Mixed bag for pallet tracking
By Staff -- Modern Materials Handling, 1/1/2005
The vision for using RFID tags to track pallets and cases in the retail supply chain is compelling. What company wouldn't want real-time visibility into the inventory levels of its products in its retail customers' DCs and on their shelves? But the economics aren't there yet to justify widespread adoption.
In fact, for some companies, the operational savings generated by RFID technology may not justify the investment in infrastructure even if the RFID tags are free.
That is the conclusion of "A Balanced Perspective: EPC/RFID Implementation in the CPG Industry," a study conducted for the Grocery Manufacturers of America by A.T. Kearney.
The study analyzed the business cases for RFID at 24 large North American consumer product goods (CPG) companies.

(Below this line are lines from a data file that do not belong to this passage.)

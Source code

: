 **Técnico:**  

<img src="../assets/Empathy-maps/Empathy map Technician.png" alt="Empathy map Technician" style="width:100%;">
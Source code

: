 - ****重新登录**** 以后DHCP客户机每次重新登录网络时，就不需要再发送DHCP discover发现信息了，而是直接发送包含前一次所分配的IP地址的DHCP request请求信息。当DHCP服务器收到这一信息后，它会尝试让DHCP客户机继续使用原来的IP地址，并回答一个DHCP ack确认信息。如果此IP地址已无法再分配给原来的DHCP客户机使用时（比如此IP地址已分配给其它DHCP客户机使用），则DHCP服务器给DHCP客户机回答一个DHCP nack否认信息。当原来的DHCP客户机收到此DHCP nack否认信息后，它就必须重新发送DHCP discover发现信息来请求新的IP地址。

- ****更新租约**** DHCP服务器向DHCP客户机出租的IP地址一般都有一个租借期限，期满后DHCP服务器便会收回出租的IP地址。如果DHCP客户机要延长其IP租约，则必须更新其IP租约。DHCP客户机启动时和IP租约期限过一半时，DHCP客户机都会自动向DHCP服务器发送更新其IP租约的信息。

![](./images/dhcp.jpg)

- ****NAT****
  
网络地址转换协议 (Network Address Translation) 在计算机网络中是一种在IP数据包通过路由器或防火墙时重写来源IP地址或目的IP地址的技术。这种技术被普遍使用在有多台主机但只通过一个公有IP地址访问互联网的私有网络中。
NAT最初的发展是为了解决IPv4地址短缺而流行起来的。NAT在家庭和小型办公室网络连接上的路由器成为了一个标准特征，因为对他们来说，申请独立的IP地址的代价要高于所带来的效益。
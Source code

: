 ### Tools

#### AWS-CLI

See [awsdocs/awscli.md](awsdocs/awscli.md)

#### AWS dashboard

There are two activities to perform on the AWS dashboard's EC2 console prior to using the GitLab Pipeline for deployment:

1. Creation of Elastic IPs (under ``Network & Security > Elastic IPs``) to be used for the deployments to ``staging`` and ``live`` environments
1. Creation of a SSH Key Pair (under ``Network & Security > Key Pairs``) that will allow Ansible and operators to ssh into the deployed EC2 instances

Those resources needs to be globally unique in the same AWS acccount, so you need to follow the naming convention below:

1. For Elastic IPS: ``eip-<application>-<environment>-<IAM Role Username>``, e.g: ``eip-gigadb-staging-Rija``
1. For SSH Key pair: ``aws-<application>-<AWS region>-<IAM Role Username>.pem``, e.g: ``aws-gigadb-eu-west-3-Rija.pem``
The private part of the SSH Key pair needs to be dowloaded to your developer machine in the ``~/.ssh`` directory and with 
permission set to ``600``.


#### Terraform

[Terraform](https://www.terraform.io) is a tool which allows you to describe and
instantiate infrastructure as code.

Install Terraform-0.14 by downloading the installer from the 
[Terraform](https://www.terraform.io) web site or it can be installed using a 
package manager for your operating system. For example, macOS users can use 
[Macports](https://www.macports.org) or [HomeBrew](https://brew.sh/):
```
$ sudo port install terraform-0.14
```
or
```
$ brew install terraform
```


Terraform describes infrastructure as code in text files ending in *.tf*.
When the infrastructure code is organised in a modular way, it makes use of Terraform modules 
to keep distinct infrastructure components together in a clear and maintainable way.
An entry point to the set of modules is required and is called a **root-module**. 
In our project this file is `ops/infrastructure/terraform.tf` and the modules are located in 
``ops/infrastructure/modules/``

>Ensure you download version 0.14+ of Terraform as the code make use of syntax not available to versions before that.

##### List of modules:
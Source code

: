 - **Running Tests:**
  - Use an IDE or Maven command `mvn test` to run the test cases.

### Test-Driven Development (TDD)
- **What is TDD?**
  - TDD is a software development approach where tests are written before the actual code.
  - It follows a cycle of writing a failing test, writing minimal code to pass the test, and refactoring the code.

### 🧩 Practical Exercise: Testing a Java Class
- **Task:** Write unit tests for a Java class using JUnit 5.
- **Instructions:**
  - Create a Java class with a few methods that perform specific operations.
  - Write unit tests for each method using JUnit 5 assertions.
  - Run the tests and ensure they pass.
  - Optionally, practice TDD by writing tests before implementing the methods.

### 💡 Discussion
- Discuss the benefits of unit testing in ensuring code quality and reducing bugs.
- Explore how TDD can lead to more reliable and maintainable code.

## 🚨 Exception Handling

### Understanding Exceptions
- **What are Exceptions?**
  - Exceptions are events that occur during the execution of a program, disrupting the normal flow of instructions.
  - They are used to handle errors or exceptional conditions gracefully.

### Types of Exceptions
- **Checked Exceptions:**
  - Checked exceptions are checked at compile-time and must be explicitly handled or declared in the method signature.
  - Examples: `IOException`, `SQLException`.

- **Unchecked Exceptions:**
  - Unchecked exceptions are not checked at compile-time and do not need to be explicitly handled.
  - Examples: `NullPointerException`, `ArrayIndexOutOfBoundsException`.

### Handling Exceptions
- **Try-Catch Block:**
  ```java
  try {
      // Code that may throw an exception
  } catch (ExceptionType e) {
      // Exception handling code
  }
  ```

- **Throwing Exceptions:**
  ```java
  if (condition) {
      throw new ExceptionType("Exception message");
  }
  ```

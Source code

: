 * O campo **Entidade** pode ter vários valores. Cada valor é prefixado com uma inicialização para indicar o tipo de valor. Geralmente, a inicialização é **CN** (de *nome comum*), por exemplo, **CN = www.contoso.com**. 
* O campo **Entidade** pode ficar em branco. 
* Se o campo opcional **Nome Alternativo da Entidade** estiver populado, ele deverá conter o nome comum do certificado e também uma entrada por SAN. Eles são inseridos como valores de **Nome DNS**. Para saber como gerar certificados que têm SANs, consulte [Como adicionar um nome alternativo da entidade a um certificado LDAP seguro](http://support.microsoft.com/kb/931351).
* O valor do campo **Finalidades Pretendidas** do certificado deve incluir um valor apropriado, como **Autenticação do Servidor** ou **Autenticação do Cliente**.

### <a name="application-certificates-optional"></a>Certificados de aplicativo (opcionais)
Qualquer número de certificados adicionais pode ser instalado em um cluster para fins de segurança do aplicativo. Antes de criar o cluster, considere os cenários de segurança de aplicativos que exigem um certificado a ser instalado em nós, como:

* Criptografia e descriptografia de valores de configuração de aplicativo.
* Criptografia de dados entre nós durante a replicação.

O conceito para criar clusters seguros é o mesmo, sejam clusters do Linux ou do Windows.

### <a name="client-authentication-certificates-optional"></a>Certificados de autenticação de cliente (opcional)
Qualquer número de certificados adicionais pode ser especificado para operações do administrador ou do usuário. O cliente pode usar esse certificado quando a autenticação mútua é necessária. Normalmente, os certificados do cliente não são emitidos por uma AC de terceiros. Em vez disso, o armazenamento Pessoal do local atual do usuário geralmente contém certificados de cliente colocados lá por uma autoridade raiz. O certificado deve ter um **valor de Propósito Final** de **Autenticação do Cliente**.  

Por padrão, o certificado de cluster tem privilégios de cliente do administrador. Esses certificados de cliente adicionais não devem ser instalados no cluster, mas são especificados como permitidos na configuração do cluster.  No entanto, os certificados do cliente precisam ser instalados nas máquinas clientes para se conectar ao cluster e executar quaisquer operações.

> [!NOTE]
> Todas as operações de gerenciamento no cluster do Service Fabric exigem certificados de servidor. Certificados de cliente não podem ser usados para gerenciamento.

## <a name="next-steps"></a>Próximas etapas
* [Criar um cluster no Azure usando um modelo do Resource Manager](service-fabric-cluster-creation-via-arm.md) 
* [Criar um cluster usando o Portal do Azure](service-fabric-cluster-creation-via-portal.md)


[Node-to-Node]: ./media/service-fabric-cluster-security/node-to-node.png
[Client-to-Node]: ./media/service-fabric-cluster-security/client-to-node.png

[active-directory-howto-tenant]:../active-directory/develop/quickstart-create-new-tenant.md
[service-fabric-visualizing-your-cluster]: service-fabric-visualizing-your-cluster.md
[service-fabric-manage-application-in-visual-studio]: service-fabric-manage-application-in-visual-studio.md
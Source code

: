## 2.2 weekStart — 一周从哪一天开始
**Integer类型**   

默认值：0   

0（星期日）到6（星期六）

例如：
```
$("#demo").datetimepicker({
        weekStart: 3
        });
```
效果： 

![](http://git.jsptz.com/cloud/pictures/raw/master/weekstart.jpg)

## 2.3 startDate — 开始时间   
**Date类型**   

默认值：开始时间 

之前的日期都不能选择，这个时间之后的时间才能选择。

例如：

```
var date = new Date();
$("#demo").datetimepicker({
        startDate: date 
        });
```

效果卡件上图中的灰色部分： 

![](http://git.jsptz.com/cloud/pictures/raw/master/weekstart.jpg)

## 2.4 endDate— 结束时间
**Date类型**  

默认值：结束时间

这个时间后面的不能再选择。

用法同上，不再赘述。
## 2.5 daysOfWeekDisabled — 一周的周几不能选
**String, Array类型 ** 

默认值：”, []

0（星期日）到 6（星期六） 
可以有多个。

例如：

"While the vision for EPC/RFID is compelling, the analysis suggests that very few CPG manufacturers, if any, can generate a positive return on investment for widespread EPC/RFID deployment at the pallet and case level with today's tag prices… many [companies] do not project a positive return even if tags were free," says the report.
To turn those numbers around, several issues must be addressed:
- Manufacturers and retailers need to collaborate to clearly define how new processes will drive improvements.
- Tag costs must decline.
- More retailers must commit to deploying EPC/RFID.
- The performance of the current generation of technology must improve.
- Retailers mandating the adoption of RFID "address the unfavorable economics for manufacturers and unequal distribution of costs and benefits through cost sharing and other means."